Friday, May 9, 2008

AMD Plans 12-Core Server Chip In 2010

Advanced Micro Devices on Wednesday introduced its two-year product roadmap for servers and workstations, saying it would release its first six-core chip next year and a 12-core processor on a new platform in the first half of 2010.
The new products, codenamed Istanbul and Magny-Cours, respectively, would be 45-nanometer processors versus the 65-nm products AMD ships today. The number refers to the size of transistors on a chip. The smaller the size, the more transistors that can be packed on a single die, boosting overall performance at the same or lower power consumption.
AMD is on target to ship its first 45-nm server chip, codenamed Shanghai, in the latter part of this year, which would be about a year after Intel shipped its first products using the next-generation manufacturing process that makes it possible to shrink transistor size. Shanghai will be a four-core processor that delivers 25% better performance than the company's current 65-nm quad-core Opteron, formerly known as Barcelona. Shanghai also will ship under the Opteron brand.
Shanghai will use up to 20% less power during idle time than Barcelona and have 6 MB of L3 cache, which is twice the overall cache of its predecessor.
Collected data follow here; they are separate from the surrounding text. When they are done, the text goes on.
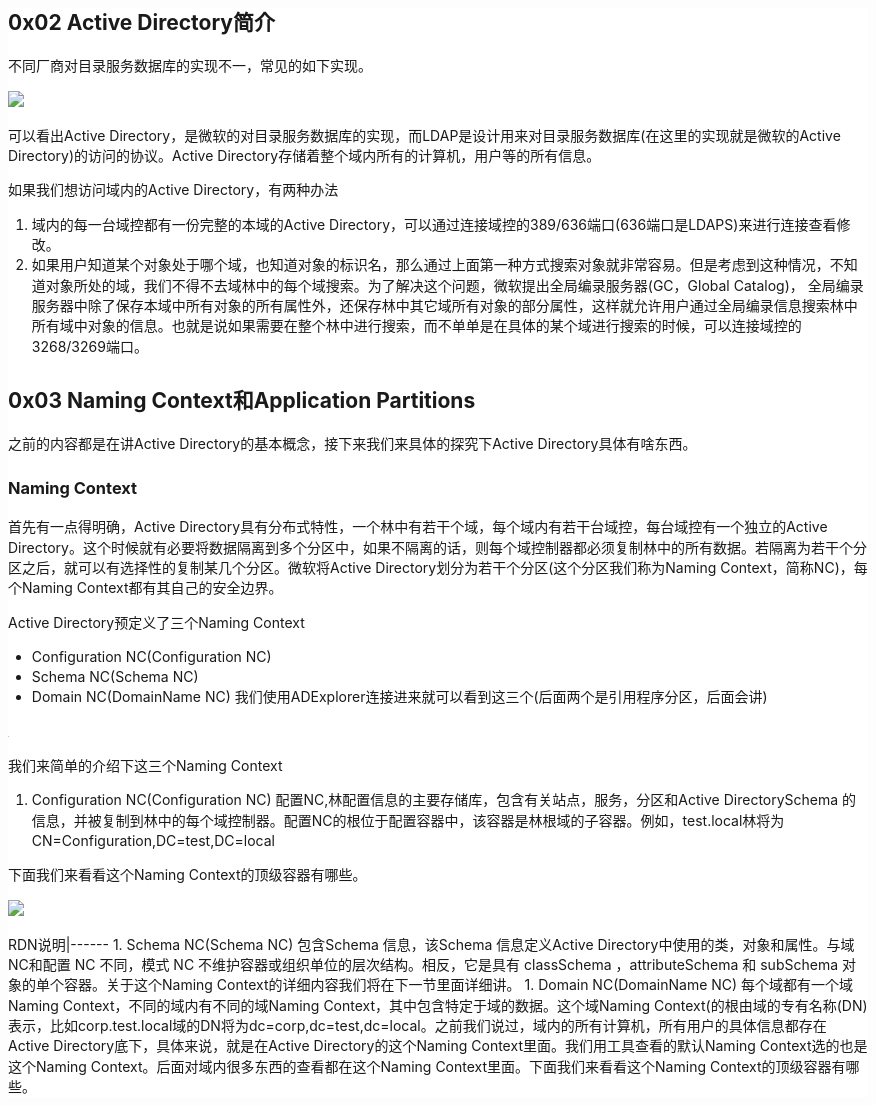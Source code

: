 

## 0x02 Active Directory简介

不同厂商对目录服务数据库的实现不一，常见的如下实现。

[![](https://p2.ssl.qhimg.com/dm/1024_327_/t01143e2e45b52e6dd6.png)](https://p2.ssl.qhimg.com/dm/1024_327_/t01143e2e45b52e6dd6.png)

可以看出Active Directory，是微软的对目录服务数据库的实现，而LDAP是设计用来对目录服务数据库(在这里的实现就是微软的Active Directory)的访问的协议。Active Directory存储着整个域内所有的计算机，用户等的所有信息。

如果我们想访问域内的Active Directory，有两种办法
1. 域内的每一台域控都有一份完整的本域的Active Directory，可以通过连接域控的389/636端口(636端口是LDAPS)来进行连接查看修改。
1. 如果用户知道某个对象处于哪个域，也知道对象的标识名，那么通过上面第一种方式搜索对象就非常容易。但是考虑到这种情况，不知道对象所处的域，我们不得不去域林中的每个域搜索。为了解决这个问题，微软提出全局编录服务器(GC，Global Catalog)， 全局编录服务器中除了保存本域中所有对象的所有属性外，还保存林中其它域所有对象的部分属性，这样就允许用户通过全局编录信息搜索林中所有域中对象的信息。也就是说如果需要在整个林中进行搜索，而不单单是在具体的某个域进行搜索的时候，可以连接域控的3268/3269端口。


## 0x03 Naming Context和Application Partitions

之前的内容都是在讲Active Directory的基本概念，接下来我们来具体的探究下Active Directory具体有啥东西。

### Naming Context

首先有一点得明确，Active Directory具有分布式特性，一个林中有若干个域，每个域内有若干台域控，每台域控有一个独立的Active Directory。这个时候就有必要将数据隔离到多个分区中，如果不隔离的话，则每个域控制器都必须复制林中的所有数据。若隔离为若干个分区之后，就可以有选择性的复制某几个分区。微软将Active Directory划分为若干个分区(这个分区我们称为Naming Context，简称NC)，每个Naming Context都有其自己的安全边界。

Active Directory预定义了三个Naming Context
- Configuration NC(Configuration NC)
- Schema NC(Schema NC)
- Domain NC(DomainName NC)
我们使用ADExplorer连接进来就可以看到这三个(后面两个是引用程序分区，后面会讲)

[![](data:image/png;base64,iVBORw0KGgoAAAANSUhEUgAAAAEAAAABCAYAAAAfFcSJAAAAAXNSR0IArs4c6QAAAARnQU1BAACxjwv8YQUAAAAJcEhZcwAADsQAAA7EAZUrDhsAAAANSURBVBhXYzh8+PB/AAffA0nNPuCLAAAAAElFTkSuQmCC)](https://p4.ssl.qhimg.com/t01ae3befe6235adcb0.png)

我们来简单的介绍下这三个Naming Context
1. Configuration NC(Configuration NC)
配置NC,林配置信息的主要存储库，包含有关站点，服务，分区和Active DirectorySchema 的信息，并被复制到林中的每个域控制器。配置NC的根位于配置容器中，该容器是林根域的子容器。例如，test.local林将为CN=Configuration,DC=test,DC=local

下面我们来看看这个Naming Context的顶级容器有哪些。

[![](https://p2.ssl.qhimg.com/t0121353213abb6c293.png)](https://p2.ssl.qhimg.com/t0121353213abb6c293.png)

<tr class="md-end-block md-focus-container" style="box-sizing: border-box; break-inside: avoid; break-after: auto; border-top: 1px solid #dfe2e5; margin: 0px; padding: 0px;"><th style="box-sizing: border-box; padding: 6px 13px; border-width: 1px 1px 0px; font-weight: bold; border-top-style: solid; border-right-style: solid; border-left-style: solid; border-top-color: #dfe2e5; border-right-color: #dfe2e5; border-left-color: #dfe2e5; text-align: center; margin: 0px;">RDN</th><th style="box-sizing: border-box; padding: 6px 13px; border-width: 1px 1px 0px; font-weight: bold; border-top-style: solid; border-right-style: solid; border-left-style: solid; border-top-color: #dfe2e5; border-right-color: #dfe2e5; border-left-color: #dfe2e5; text-align: center; margin: 0px;">说明</th></tr>|------
1. Schema NC(Schema NC)
包含Schema 信息，该Schema 信息定义Active Directory中使用的类，对象和属性。与域NC和配置 NC 不同，模式 NC 不维护容器或组织单位的层次结构。相反，它是具有 classSchema ，attributeSchema 和 subSchema 对象的单个容器。关于这个Naming Context的详细内容我们将在下一节里面详细讲。
1. Domain NC(DomainName NC)
每个域都有一个域Naming Context，不同的域内有不同的域Naming Context，其中包含特定于域的数据。这个域Naming Context(的根由域的专有名称(DN)表示，比如corp.test.local域的DN将为dc=corp,dc=test,dc=local。之前我们说过，域内的所有计算机，所有用户的具体信息都存在Active Directory底下，具体来说，就是在Active Directory的这个Naming Context里面。我们用工具查看的默认Naming Context选的也是这个Naming Context。后面对域内很多东西的查看都在这个Naming Context里面。下面我们来看看这个Naming Context的顶级容器有哪些。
In addition, Shanghai's support of DDR2-800 memory translates into a 10% boost in bandwidth.
Nevertheless, the Shanghai design is "incremental in nature" from Barcelona, which represented a platform overhaul for AMD, Randy Allen, AMD's VP for servers and workstations, told reporters during a teleconference. Shanghai will use the same Nvidian nForce 3600/3050 and Broadcom HT-2100/1000 chipsets as Barcelona, and fit into the same motherboard socket, so computer manufacturers and corporate customers can reap the performance benefits without major changes in current systems. "The platform won't need to be touched," Allen said. "Just drop in the new processors and update the bios."
The platform change will occur with the release of the 12-core Magny-Cours and six-core Sao Paulo, both set for the first half of 2010. Magny-Cours will comprise two integrated six-core chips. Up until this product, AMD has placed all cores on a single die. The new product will have 12 MB of L3 cache, while Sao Paulo will have 6 MB of cache. Both will use version 3 of the HyperTransport technology, which will deliver a 4x performance boost in bidirectional data movement.
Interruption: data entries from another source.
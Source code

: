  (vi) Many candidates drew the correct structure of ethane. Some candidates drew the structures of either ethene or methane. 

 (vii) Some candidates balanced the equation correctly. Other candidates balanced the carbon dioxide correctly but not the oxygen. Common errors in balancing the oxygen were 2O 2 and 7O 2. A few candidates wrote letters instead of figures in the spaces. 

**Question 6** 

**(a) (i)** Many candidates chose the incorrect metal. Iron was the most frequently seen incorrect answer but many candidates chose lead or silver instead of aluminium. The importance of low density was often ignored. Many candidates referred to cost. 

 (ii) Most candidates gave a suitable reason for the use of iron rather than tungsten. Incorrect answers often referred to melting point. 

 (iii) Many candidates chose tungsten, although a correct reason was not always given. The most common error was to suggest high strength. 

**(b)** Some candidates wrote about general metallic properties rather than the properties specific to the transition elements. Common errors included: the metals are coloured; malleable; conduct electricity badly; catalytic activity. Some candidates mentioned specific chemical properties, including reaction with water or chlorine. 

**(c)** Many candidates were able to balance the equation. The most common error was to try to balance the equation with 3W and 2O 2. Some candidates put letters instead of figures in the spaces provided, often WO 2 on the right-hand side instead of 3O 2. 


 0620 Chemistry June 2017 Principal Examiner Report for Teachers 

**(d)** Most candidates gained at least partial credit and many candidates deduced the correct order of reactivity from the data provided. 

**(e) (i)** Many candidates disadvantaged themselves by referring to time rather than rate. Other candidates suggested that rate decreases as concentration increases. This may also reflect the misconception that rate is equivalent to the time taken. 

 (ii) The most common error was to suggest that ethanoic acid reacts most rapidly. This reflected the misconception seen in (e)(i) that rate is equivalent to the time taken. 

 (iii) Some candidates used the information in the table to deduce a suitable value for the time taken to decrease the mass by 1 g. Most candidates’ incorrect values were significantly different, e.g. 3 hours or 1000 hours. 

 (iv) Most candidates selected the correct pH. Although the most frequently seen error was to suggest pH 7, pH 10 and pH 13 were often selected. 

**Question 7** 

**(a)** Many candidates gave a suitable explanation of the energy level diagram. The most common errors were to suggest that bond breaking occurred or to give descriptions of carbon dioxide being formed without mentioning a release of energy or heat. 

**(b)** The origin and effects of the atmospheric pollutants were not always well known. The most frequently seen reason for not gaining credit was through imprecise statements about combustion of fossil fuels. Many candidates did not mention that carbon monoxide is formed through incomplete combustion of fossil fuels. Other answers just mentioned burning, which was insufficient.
Both chips will run on AMD's next-generation platform, codenamed Maranello. In addition, the processors will use new chipsets: the AMD RD890S, the RD870S, or the SB700S.
Between Shanghai and the Magny-Cours/Sao Paulo release will be AMD's first six-core server chip, codenamed Istanbul, which will ship in the second half of 2009. The 45-nm processor, which will have similar specifications as Shanghai, including 6 MB of L3 cache, will not offer a "significant boost in CPU performance," Allen said. The improvements will mostly be in memory technology.